It was hard to get data on the options for taking card payments because the banks do not seem to publish their rates online in ways that are easy to understand or compare. And there is a clunky process of needing to contract for the terminal, the network and the payments processing with two separate firms, and these things do not seem to be well-coordinated.
These are the rates that we pay to ANZ on different forms of payment (not counting the network fee or the EFTPOS terminal rental, and note also that these fees are calculated on the retail price, i.e., the price including GST).
|Visa or Mastercard credit||3.85%|
|Visa or Mastercard debit||1.22%|
|Card not present||3.90%|
There is a minimum monthly charge of $20.
I turned off PayWave in early January because it cost too much. I wondered if doing this might increase EFTPOS, since if the customer had to insert or swipe their card anyway, a major convenience of using a credit card would be lost. The data supports this hypothesis because we have seen a shift to EFTPOS and away from credit cards since the change, but we would need more time to be surer because we have seen these shifts in previous months before.
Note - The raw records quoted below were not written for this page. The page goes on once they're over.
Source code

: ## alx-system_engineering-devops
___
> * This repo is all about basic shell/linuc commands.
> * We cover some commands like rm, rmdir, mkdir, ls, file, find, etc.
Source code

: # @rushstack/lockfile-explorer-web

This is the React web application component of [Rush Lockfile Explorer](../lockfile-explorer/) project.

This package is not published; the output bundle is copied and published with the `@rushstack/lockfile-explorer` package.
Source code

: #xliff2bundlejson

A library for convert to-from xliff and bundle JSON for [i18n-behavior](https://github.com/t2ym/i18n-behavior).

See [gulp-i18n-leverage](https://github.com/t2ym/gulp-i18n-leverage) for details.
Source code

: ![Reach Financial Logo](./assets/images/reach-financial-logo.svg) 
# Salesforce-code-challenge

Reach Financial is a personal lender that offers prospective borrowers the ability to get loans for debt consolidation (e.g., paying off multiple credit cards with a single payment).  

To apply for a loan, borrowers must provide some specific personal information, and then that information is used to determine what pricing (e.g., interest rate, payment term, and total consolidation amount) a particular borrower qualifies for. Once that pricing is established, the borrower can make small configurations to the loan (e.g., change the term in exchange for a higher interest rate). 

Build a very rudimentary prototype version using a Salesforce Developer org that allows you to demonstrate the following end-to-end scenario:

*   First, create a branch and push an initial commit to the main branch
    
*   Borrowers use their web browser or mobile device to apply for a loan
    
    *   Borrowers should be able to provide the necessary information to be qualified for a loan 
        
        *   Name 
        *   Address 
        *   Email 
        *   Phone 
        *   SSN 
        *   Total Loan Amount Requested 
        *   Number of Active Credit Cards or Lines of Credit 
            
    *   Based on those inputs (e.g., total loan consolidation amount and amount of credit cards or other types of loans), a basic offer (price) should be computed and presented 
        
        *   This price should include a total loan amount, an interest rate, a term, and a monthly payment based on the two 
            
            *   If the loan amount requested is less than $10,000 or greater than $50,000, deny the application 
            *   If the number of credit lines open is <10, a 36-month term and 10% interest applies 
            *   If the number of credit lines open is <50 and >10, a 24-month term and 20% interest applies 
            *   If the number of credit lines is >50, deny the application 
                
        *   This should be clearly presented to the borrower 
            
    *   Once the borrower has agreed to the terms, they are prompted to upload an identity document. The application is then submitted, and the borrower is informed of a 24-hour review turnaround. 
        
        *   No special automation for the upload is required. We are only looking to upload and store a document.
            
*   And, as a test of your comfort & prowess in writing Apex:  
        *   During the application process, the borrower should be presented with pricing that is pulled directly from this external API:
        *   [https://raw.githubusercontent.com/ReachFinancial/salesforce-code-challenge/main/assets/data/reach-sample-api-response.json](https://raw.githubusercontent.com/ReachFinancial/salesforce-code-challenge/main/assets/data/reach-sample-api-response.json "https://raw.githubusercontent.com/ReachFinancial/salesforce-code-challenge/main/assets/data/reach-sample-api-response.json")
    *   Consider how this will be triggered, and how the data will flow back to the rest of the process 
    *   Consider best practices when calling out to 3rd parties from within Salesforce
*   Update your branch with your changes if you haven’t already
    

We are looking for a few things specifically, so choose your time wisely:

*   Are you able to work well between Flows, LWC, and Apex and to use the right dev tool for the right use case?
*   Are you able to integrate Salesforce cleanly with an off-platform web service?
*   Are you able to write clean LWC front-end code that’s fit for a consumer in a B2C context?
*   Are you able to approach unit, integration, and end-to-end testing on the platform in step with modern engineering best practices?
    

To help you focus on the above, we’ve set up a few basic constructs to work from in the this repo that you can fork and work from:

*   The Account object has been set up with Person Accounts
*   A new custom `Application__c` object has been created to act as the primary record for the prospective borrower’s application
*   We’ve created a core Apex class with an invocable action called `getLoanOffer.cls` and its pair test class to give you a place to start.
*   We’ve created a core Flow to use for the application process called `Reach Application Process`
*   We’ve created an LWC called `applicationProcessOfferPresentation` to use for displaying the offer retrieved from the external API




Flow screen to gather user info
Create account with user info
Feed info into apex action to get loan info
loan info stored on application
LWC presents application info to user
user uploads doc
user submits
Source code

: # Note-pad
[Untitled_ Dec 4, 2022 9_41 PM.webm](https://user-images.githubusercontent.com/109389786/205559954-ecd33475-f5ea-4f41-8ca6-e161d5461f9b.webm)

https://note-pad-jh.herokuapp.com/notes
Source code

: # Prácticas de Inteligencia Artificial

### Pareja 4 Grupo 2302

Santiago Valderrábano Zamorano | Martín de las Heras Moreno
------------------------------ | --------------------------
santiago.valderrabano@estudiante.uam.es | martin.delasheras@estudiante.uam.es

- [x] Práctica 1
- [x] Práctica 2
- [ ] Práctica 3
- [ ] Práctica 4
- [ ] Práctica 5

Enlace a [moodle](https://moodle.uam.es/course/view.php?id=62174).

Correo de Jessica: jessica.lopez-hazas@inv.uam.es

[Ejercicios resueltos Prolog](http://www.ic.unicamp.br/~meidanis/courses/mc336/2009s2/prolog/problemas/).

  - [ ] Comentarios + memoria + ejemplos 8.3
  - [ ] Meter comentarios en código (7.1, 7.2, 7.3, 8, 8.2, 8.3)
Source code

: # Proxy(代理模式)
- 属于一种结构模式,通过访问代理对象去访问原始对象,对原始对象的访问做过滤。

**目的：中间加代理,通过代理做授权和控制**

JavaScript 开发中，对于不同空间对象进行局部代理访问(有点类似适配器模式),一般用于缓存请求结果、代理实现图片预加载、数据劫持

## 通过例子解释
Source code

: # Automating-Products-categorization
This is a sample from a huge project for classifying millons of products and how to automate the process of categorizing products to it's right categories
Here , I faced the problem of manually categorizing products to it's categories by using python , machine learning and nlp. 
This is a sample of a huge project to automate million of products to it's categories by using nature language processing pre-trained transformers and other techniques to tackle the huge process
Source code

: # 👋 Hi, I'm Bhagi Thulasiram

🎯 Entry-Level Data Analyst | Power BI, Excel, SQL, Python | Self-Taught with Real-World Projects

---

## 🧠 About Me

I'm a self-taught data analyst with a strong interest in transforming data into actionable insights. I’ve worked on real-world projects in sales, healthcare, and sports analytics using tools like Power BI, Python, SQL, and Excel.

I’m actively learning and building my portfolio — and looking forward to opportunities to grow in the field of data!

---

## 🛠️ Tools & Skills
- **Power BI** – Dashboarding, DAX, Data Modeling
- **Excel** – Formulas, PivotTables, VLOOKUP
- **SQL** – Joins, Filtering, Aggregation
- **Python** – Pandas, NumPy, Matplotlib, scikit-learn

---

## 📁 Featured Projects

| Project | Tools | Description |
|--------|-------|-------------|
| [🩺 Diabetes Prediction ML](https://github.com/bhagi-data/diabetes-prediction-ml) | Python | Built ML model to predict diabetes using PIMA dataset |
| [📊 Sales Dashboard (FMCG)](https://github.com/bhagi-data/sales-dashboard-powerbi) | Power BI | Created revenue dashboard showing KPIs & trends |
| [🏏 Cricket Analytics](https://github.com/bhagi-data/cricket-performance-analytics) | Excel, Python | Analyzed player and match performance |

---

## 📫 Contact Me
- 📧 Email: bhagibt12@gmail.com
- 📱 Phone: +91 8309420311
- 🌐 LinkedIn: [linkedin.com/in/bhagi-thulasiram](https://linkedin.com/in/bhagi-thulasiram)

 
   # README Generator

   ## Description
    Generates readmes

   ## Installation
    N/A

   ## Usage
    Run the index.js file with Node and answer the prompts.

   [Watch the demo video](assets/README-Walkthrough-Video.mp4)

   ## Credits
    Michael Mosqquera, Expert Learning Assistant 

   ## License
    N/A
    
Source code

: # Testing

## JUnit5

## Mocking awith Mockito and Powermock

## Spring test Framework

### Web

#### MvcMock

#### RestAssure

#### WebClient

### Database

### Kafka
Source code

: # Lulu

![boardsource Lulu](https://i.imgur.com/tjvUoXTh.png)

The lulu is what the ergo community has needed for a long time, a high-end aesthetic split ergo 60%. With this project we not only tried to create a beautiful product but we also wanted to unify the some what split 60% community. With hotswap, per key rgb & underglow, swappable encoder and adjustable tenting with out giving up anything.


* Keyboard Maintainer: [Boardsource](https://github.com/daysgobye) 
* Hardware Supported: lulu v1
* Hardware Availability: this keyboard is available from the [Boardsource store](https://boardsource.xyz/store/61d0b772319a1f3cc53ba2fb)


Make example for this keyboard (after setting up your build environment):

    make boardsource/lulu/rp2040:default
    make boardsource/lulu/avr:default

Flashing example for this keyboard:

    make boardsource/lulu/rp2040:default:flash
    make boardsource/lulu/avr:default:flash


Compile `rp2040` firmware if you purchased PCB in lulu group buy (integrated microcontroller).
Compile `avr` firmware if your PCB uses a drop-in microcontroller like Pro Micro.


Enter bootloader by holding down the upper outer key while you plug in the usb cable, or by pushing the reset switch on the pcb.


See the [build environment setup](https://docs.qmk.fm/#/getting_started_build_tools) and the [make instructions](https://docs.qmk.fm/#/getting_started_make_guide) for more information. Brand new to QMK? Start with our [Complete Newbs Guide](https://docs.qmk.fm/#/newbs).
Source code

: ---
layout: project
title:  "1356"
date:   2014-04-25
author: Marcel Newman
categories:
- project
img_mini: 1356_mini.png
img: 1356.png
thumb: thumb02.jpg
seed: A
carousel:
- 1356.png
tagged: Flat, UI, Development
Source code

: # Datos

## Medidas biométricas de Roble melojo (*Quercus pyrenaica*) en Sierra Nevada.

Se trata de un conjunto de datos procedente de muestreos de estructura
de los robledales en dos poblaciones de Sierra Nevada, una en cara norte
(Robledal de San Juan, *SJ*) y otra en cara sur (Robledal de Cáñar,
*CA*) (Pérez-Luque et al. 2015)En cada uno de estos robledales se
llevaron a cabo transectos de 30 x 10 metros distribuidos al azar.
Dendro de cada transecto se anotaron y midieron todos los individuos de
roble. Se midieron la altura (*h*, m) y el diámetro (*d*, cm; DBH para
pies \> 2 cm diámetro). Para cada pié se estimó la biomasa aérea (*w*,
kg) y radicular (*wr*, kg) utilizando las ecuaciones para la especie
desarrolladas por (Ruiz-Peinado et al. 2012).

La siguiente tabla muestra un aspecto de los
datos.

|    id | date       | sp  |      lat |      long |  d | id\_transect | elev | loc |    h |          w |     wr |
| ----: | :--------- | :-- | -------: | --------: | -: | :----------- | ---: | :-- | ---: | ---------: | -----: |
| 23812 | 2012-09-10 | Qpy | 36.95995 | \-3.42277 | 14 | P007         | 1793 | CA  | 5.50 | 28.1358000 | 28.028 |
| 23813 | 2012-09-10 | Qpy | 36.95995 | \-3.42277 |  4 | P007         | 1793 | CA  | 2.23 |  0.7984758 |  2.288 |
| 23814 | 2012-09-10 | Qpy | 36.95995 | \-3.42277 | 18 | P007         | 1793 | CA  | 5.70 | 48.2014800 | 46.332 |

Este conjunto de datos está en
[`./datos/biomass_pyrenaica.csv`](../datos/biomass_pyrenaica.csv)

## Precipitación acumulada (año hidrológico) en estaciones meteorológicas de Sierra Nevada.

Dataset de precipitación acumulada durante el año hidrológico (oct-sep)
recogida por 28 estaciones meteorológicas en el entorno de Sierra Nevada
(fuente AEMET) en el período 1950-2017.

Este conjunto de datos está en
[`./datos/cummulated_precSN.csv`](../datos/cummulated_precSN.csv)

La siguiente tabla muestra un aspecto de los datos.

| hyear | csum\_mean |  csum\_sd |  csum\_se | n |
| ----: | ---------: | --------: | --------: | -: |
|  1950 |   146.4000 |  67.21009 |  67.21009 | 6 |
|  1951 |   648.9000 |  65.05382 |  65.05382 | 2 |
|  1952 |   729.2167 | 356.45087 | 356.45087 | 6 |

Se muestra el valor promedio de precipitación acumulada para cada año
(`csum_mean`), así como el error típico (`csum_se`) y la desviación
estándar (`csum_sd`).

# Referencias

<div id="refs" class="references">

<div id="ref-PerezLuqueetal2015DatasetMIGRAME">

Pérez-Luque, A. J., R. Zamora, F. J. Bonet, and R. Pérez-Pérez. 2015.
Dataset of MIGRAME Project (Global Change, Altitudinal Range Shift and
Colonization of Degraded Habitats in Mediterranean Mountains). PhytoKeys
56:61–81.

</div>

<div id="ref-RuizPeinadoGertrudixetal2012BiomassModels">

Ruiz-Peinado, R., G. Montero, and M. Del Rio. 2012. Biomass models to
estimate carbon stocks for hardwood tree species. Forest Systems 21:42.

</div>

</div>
The grey line on the chart is the average EFTPOS revenue per day since 1 August as a proportion of total card revenue. The orange line is the 14 day average. You can see that since I switched off PayWave we have had a higher proportion than average in EFTPOS revenue (which means less money from Credit Cards). It is too soon to be sure that this move to EFTPOS we can see is a sustained thing. I will keep an eye out and update you.
I am thinking about getting a store mobile phone and switching to mobile EFTPOS because it is cheaper at 3 per cent for credit cards (although debit cards go up) and more flexible. My preferred solution would be to do payments online with Stripe or similar and cut out the bank and the EFTPOS payments entirely. But I can't (yet?) take EFTPOS payments other than with an EFTPOS machine.